--- Work to complete ---
All of the data should be restated exactly as it stands.

[Data items]
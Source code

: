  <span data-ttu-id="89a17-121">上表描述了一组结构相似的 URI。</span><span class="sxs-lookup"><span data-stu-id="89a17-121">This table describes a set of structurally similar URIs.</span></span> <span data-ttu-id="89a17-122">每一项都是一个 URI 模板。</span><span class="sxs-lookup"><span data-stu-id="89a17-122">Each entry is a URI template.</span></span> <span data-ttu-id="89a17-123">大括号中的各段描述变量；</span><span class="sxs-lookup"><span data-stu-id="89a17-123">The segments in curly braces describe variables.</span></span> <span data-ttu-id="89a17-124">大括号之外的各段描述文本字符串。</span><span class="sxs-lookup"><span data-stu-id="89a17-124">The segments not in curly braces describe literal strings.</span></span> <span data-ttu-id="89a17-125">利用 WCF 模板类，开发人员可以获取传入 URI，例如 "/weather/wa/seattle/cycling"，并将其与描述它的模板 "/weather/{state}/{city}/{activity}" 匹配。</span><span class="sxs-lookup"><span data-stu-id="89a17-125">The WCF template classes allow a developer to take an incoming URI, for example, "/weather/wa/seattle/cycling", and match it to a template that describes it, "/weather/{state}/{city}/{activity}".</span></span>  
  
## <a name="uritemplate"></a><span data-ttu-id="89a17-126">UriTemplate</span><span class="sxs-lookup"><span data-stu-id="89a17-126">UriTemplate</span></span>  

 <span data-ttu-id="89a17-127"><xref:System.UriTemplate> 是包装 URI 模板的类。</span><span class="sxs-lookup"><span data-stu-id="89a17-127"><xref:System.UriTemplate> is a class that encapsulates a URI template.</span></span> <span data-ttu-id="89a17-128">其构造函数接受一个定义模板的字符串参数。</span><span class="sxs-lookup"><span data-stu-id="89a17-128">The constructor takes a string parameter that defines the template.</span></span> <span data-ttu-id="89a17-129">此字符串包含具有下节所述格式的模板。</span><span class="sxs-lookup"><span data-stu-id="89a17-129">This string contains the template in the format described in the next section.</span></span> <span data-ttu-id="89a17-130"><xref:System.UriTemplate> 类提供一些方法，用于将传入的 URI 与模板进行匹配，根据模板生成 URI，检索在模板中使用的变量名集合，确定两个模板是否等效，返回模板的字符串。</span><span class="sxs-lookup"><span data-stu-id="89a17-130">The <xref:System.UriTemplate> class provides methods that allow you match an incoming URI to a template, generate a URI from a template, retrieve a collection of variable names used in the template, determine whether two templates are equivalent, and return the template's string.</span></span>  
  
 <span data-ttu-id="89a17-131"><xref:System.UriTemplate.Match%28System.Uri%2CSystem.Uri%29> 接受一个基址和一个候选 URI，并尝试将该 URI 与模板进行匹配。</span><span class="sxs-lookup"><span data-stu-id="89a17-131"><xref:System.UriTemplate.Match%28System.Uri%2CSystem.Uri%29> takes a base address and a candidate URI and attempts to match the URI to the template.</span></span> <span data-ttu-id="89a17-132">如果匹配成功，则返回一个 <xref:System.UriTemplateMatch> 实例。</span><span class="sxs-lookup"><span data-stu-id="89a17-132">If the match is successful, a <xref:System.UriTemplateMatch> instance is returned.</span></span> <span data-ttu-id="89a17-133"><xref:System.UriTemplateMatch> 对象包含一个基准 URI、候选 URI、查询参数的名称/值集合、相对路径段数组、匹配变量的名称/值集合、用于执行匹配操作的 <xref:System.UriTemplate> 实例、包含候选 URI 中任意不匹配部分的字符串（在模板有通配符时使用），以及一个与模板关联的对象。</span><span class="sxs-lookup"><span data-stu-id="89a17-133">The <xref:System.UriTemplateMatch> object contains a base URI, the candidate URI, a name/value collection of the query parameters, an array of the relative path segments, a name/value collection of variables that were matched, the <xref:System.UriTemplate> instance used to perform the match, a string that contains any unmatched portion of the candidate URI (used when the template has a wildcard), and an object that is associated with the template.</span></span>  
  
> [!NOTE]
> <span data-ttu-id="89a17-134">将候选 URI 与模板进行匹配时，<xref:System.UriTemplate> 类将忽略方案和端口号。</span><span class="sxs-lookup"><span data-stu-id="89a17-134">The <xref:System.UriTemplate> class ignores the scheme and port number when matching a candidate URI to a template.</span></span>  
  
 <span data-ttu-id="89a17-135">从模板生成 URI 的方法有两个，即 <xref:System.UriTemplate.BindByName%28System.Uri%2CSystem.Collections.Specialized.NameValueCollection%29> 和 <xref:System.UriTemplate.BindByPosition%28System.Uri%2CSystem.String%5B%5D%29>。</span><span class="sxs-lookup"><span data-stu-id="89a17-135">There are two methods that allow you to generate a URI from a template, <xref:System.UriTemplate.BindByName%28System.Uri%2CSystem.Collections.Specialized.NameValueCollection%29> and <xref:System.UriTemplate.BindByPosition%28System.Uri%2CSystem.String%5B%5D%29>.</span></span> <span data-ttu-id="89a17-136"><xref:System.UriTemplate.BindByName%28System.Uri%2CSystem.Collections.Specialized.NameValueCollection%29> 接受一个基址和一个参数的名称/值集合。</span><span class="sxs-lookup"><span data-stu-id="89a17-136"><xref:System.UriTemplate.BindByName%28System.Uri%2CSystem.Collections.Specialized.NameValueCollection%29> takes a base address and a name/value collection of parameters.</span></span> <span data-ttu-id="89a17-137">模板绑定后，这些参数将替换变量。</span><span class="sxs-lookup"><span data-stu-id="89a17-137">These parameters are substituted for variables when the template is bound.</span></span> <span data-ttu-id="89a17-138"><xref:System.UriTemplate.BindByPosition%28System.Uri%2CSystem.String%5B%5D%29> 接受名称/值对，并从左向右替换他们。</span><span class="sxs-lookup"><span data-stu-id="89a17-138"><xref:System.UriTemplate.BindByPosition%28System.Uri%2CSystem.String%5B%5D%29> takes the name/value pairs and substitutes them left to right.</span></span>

--- Solved exercise ---
Source code

:  <span data-ttu-id="89a17-121">上表描述了一组结构相似的 URI。</span><span class="sxs-lookup"><span data-stu-id="89a17-121">This table describes a set of structurally similar URIs.</span></span> <span data-ttu-id="89a17-122">每一项都是一个 URI 模板。</span><span class="sxs-lookup"><span data-stu-id="89a17-122">Each entry is a URI template.</span></span> <span data-ttu-id="89a17-123">大括号中的各段描述变量；</span><span class="sxs-lookup"><span data-stu-id="89a17-123">The segments in curly braces describe variables.</span></span> <span data-ttu-id="89a17-124">大括号之外的各段描述文本字符串。</span><span class="sxs-lookup"><span data-stu-id="89a17-124">The segments not in curly braces describe literal strings.</span></span> <span data-ttu-id="89a17-125">利用 WCF 模板类，开发人员可以获取传入 URI，例如 "/weather/wa/seattle/cycling"，并将其与描述它的模板 "/weather/{state}/{city}/{activity}" 匹配。</span><span class="sxs-lookup"><span data-stu-id="89a17-125">The WCF template classes allow a developer to take an incoming URI, for example, "/weather/wa/seattle/cycling", and match it to a template that describes it, "/weather/{state}/{city}/{activity}".</span></span>  
  
## <a name="uritemplate"></a><span data-ttu-id="89a17-126">UriTemplate</span><span class="sxs-lookup"><span data-stu-id="89a17-126">UriTemplate</span></span>  

 <span data-ttu-id="89a17-127"><xref:System.UriTemplate> 是包装 URI 模板的类。</span><span class="sxs-lookup"><span data-stu-id="89a17-127"><xref:System.UriTemplate> is a class that encapsulates a URI template.</span></span> <span data-ttu-id="89a17-128">其构造函数接受一个定义模板的字符串参数。</span><span class="sxs-lookup"><span data-stu-id="89a17-128">The constructor takes a string parameter that defines the template.</span></span> <span data-ttu-id="89a17-129">此字符串包含具有下节所述格式的模板。</span><span class="sxs-lookup"><span data-stu-id="89a17-129">This string contains the template in the format described in the next section.</span></span> <span data-ttu-id="89a17-130"><xref:System.UriTemplate> 类提供一些方法，用于将传入的 URI 与模板进行匹配，根据模板生成 URI，检索在模板中使用的变量名集合，确定两个模板是否等效，返回模板的字符串。</span><span class="sxs-lookup"><span data-stu-id="89a17-130">The <xref:System.UriTemplate> class provides methods that allow you match an incoming URI to a template, generate a URI from a template, retrieve a collection of variable names used in the template, determine whether two templates are equivalent, and return the template's string.</span></span>  
  
 <span data-ttu-id="89a17-131"><xref:System.UriTemplate.Match%28System.Uri%2CSystem.Uri%29> 接受一个基址和一个候选 URI，并尝试将该 URI 与模板进行匹配。</span><span class="sxs-lookup"><span data-stu-id="89a17-131"><xref:System.UriTemplate.Match%28System.Uri%2CSystem.Uri%29> takes a base address and a candidate URI and attempts to match the URI to the template.</span></span> <span data-ttu-id="89a17-132">如果匹配成功，则返回一个 <xref:System.UriTemplateMatch> 实例。</span><span class="sxs-lookup"><span data-stu-id="89a17-132">If the match is successful, a <xref:System.UriTemplateMatch> instance is returned.</span></span> <span data-ttu-id="89a17-133"><xref:System.UriTemplateMatch> 对象包含一个基准 URI、候选 URI、查询参数的名称/值集合、相对路径段数组、匹配变量的名称/值集合、用于执行匹配操作的 <xref:System.UriTemplate> 实例、包含候选 URI 中任意不匹配部分的字符串（在模板有通配符时使用），以及一个与模板关联的对象。</span><span class="sxs-lookup"><span data-stu-id="89a17-133">The <xref:System.UriTemplateMatch> object contains a base URI, the candidate URI, a name/value collection of the query parameters, an array of the relative path segments, a name/value collection of variables that were matched, the <xref:System.UriTemplate> instance used to perform the match, a string that contains any unmatched portion of the candidate URI (used when the template has a wildcard), and an object that is associated with the template.</span></span>  
  
> [!NOTE]
> <span data-ttu-id="89a17-134">将候选 URI 与模板进行匹配时，<xref:System.UriTemplate> 类将忽略方案和端口号。</span><span class="sxs-lookup"><span data-stu-id="89a17-134">The <xref:System.UriTemplate> class ignores the scheme and port number when matching a candidate URI to a template.</span></span>  
  
 <span data-ttu-id="89a17-135">从模板生成 URI 的方法有两个，即 <xref:System.UriTemplate.BindByName%28System.Uri%2CSystem.Collections.Specialized.NameValueCollection%29> 和 <xref:System.UriTemplate.BindByPosition%28System.Uri%2CSystem.String%5B%5D%29>。</span><span class="sxs-lookup"><span data-stu-id="89a17-135">There are two methods that allow you to generate a URI from a template, <xref:System.UriTemplate.BindByName%28System.Uri%2CSystem.Collections.Specialized.NameValueCollection%29> and <xref:System.UriTemplate.BindByPosition%28System.Uri%2CSystem.String%5B%5D%29>.</span></span> <span data-ttu-id="89a17-136"><xref:System.UriTemplate.BindByName%28System.Uri%2CSystem.Collections.Specialized.NameValueCollection%29> 接受一个基址和一个参数的名称/值集合。</span><span class="sxs-lookup"><span data-stu-id="89a17-136"><xref:System.UriTemplate.BindByName%28System.Uri%2CSystem.Collections.Specialized.NameValueCollection%29> takes a base address and a name/value collection of parameters.</span></span> <span data-ttu-id="89a17-137">模板绑定后，这些参数将替换变量。</span><span class="sxs-lookup"><span data-stu-id="89a17-137">These parameters are substituted for variables when the template is bound.</span></span> <span data-ttu-id="89a17-138"><xref:System.UriTemplate.BindByPosition%28System.Uri%2CSystem.String%5B%5D%29> 接受名称/值对，并从左向右替换他们。</span><span class="sxs-lookup"><span data-stu-id="89a17-138"><xref:System.UriTemplate.BindByPosition%28System.Uri%2CSystem.String%5B%5D%29> takes the name/value pairs and substitutes them left to right.</span></span>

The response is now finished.